### Required work
In the listing below, find each line with the string "only" and return it.

### Study material
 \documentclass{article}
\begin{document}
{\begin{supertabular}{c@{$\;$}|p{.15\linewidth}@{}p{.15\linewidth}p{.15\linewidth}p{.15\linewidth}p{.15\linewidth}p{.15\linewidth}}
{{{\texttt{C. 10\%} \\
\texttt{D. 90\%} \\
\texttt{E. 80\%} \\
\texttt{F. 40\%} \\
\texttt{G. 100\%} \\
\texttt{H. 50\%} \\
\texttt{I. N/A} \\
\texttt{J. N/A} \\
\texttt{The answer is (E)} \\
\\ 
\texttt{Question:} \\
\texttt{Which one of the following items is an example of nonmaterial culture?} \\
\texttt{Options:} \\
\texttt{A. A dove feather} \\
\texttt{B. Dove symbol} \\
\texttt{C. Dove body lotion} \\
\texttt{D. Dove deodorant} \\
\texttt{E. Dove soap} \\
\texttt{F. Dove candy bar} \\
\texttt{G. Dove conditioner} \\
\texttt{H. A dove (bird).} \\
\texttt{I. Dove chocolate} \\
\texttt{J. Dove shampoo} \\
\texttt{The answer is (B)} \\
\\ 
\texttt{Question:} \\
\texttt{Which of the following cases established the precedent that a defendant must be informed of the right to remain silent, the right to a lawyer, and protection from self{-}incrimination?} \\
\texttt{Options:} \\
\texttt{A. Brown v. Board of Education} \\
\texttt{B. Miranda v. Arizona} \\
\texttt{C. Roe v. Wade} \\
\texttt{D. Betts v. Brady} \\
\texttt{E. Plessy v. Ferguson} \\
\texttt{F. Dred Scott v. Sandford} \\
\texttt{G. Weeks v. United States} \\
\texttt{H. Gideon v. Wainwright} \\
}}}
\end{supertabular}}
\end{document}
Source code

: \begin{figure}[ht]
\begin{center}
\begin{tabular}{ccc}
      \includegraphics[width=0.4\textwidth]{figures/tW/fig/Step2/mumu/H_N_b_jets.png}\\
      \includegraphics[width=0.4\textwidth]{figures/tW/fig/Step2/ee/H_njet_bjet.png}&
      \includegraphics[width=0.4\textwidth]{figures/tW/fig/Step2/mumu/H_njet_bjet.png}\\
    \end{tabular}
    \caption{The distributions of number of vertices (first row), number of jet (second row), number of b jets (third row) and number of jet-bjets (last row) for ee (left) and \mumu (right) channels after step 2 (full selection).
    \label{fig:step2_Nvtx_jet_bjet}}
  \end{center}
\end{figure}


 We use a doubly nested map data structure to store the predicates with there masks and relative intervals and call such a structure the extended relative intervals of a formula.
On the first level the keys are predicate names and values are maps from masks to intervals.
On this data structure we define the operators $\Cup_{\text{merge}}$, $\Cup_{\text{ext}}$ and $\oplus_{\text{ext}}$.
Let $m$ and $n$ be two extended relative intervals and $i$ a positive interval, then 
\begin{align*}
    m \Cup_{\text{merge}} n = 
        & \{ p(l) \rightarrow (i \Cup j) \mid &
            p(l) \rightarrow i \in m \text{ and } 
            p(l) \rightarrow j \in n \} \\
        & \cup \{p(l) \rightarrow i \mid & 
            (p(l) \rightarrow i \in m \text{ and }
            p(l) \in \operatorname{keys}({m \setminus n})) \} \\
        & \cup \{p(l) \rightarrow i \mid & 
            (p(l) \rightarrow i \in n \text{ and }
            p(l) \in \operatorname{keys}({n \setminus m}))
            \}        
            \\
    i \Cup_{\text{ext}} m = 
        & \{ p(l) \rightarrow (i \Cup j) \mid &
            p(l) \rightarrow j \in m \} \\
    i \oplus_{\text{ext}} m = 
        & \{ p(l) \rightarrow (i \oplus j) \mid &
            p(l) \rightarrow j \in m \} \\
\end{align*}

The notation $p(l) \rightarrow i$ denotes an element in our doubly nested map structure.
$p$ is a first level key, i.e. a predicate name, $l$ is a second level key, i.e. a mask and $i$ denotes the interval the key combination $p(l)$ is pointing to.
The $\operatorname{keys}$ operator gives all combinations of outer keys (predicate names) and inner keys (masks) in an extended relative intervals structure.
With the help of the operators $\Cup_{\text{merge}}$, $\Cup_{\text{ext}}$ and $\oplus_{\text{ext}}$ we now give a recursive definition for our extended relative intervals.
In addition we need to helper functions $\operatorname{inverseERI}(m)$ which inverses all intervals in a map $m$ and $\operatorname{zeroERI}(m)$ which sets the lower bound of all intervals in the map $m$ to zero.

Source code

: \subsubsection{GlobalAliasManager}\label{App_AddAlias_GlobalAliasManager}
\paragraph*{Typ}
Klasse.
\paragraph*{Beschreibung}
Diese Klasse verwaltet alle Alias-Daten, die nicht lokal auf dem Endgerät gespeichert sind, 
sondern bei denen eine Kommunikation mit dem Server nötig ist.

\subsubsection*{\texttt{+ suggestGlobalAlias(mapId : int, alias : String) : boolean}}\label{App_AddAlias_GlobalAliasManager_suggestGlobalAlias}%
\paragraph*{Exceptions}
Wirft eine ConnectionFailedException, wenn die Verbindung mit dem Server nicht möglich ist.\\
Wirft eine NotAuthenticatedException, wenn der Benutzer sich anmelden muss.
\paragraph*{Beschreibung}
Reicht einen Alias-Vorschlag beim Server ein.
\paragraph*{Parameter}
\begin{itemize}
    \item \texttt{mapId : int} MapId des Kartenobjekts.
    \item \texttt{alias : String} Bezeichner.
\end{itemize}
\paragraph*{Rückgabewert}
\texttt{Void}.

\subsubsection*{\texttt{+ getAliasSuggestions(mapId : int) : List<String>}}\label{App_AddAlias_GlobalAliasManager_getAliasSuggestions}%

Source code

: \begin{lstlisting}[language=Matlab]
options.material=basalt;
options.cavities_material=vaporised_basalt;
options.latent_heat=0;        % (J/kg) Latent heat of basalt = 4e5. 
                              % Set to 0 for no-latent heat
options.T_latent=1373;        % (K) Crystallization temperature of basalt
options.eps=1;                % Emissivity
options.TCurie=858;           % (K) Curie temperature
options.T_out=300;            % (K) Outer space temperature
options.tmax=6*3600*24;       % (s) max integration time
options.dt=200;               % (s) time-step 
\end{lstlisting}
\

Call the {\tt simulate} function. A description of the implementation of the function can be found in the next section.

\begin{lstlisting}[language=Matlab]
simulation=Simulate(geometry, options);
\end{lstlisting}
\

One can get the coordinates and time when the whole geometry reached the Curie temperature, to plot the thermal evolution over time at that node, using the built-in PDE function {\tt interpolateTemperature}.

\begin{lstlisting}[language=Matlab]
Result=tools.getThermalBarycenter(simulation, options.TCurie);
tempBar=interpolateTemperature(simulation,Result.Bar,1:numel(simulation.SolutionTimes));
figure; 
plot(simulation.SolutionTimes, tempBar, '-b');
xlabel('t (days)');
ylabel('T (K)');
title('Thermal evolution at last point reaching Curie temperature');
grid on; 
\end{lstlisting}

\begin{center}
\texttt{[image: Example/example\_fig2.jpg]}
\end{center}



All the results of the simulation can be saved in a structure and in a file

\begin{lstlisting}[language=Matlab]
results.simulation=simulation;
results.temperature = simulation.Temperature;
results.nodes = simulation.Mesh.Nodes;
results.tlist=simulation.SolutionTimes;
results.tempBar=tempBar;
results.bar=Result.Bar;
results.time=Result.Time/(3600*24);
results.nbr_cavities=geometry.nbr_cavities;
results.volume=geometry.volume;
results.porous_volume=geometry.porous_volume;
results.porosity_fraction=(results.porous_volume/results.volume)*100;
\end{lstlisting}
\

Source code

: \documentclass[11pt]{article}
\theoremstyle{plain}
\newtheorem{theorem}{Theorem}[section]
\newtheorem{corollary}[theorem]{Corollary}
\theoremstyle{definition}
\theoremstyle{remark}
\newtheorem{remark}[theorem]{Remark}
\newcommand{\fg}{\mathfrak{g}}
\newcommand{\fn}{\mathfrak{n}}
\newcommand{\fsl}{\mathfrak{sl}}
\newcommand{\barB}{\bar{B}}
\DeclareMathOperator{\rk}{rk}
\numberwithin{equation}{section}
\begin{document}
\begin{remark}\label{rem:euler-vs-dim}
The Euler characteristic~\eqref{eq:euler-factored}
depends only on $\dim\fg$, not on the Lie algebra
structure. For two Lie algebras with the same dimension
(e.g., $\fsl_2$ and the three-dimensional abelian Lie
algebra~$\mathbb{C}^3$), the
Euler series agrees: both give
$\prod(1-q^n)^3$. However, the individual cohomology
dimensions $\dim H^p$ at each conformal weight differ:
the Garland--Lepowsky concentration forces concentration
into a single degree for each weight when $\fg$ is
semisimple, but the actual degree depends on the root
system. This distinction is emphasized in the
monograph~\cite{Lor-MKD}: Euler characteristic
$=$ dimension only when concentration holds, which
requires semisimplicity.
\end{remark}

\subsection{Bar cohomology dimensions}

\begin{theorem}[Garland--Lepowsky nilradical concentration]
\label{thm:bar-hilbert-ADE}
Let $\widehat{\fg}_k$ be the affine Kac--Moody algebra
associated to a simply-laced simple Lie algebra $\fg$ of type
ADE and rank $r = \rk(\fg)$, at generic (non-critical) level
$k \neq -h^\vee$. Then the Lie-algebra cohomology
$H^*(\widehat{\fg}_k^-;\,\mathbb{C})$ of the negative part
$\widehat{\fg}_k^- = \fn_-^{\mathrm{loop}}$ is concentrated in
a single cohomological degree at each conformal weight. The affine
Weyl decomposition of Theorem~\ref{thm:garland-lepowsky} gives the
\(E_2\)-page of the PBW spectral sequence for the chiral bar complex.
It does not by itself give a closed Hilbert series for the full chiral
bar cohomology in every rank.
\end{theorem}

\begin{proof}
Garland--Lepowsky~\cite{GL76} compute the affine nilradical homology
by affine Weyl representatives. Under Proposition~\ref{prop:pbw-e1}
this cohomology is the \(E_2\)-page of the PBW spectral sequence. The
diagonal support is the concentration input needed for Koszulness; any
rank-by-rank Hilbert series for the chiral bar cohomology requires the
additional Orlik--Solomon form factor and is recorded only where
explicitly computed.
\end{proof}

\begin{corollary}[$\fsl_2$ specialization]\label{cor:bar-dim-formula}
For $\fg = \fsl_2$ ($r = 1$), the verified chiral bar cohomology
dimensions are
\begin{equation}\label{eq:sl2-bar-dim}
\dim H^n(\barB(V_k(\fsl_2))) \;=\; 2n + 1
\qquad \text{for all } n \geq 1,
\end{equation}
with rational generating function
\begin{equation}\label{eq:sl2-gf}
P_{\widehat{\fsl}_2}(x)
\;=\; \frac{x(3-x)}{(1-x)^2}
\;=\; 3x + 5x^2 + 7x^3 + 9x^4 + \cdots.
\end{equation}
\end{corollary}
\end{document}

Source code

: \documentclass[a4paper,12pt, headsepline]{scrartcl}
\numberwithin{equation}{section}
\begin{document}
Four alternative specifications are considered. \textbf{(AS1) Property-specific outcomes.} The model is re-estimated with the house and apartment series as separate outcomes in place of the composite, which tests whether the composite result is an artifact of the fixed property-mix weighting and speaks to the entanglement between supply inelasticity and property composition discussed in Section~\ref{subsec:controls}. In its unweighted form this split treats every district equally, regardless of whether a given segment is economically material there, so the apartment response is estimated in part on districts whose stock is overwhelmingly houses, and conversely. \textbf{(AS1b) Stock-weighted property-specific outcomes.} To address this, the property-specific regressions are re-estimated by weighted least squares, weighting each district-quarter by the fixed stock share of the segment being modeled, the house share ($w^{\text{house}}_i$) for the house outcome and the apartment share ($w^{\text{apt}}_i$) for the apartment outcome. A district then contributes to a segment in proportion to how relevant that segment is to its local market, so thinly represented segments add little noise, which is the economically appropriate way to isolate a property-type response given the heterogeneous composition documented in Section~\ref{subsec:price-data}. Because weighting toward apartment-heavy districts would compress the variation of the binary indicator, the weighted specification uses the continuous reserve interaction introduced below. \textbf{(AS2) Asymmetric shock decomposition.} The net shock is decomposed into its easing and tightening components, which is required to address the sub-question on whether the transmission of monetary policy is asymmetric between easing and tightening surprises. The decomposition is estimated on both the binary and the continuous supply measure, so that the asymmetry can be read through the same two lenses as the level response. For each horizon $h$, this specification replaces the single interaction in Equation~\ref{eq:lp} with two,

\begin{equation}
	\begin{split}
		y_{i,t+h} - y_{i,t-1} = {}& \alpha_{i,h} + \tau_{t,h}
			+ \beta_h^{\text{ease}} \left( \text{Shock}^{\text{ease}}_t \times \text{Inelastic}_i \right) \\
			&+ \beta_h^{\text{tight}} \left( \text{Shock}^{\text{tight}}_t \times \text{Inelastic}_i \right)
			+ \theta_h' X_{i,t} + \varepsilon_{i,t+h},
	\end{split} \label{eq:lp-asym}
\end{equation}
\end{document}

### Response area
depends only on $\dim\fg$, not on the Lie algebra
$=$ dimension only when concentration holds, which
additional Orlik--Solomon form factor and is recorded only where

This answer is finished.